Das ganze Projekt hat einen höheren Sinn. Der besteht darin, junge Menschen für die Chemie zu begeistern. Das nördliche Ruhrgebiet ist eine der wichtigsten Chemieregionen in Deutschland, der Chemiepark in Marl der größte Arbeitgeber. Dass die Unternehmen eines Tages ihre Arbeitsplätze nicht mehr mit Fachkräften besetzen können, ist eine Vorstellung, vor der es jedem Manager graust.
„Wir wollen in den Schulen das Feuer für die Chemie entfachen“, sagt Bernd Brucker (44), bei den Arbeitgeberverbänden Ruhr/Westfalen für Kommunikation und Bildung zuständig. „Und dazu brauchen wir die Lehrer.“ Die sollen durch einen lebendigen Unterricht verhindern, dass Schülerinnen und Schüler die Naturwissenschaft abwählen, sobald dies möglich ist.
Bei Ingrid Kasten (57), Lehrerin am Gymnasium in Haltern, laufen die Arbeitgeberverbände mit ihrem Appell offene Türen ein. Sie hat schon an mehreren Fortbildungen dieser Art teilgenommen und lässt kaum eine Unterrichtsstunde ohne Experimente verstreichen.

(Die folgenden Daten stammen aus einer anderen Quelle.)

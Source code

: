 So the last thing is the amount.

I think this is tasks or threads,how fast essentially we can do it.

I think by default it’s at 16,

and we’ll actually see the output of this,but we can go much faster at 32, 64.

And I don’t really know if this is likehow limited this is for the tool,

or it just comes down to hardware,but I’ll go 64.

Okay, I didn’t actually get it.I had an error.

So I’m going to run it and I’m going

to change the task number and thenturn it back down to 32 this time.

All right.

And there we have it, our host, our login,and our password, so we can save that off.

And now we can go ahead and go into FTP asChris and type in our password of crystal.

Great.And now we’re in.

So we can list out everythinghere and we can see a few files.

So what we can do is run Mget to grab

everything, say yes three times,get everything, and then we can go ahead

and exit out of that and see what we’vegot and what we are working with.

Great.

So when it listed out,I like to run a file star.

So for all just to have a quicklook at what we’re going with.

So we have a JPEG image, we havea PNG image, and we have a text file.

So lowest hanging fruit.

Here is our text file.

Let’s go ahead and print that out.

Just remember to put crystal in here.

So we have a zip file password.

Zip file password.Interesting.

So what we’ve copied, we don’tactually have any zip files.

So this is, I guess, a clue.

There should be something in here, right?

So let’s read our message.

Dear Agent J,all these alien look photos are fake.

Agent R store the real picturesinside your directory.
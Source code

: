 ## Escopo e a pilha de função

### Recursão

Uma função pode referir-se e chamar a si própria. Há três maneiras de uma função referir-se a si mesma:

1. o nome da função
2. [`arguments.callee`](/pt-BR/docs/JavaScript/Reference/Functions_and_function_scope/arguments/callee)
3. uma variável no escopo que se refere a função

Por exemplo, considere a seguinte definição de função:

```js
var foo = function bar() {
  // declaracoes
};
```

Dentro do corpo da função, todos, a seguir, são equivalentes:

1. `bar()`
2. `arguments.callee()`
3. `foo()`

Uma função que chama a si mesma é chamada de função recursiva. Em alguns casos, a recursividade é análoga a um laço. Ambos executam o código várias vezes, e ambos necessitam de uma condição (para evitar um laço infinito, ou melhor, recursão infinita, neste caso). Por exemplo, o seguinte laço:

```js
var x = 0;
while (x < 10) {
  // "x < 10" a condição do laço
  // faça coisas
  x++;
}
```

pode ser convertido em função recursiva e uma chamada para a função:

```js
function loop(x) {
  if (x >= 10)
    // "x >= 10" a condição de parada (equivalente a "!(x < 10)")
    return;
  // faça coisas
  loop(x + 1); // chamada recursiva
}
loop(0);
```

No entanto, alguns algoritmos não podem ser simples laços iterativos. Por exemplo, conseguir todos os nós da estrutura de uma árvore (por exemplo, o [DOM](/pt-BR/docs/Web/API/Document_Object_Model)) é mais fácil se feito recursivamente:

So gehen praktische Versuche und theoretischer Stoff eine „ideale Verbindung“ ein, wie sie betont. „Ganz wichtig ist, dass die Experimente durch die Schüler selbst ausgeführt werden.“
Mehrere hundert Jugendliche durchlaufen jährlich im Marler Chemiepark ein Praktikum. Chemikant und Chemielaborant sind die wichtigsten chemieorientierten Berufe. Dem Arbeitgeberverband Chemie ist es ein wichtiges Anliegen, die „Top 10“ der Berufe – vom Kfz-Mechatroniker über die Friseurin bis zu den Kaufleuten – aufzubrechen und mehr junge Menschen für eine Ausbildung in der Chemie zu gewinnen. „Das ist eine gute Alternative“, findet auch die Gelsenkirchener Hauptschullehrerin Gudrun Krapf. Sie macht ihren Schülerinnen und Schülern Mut, sich auf solche Stellen zu bewerben. Auch gute Hauptschulabsolventen mit 10-B-Abschluss hätten hier durchaus Chancen, betont sie.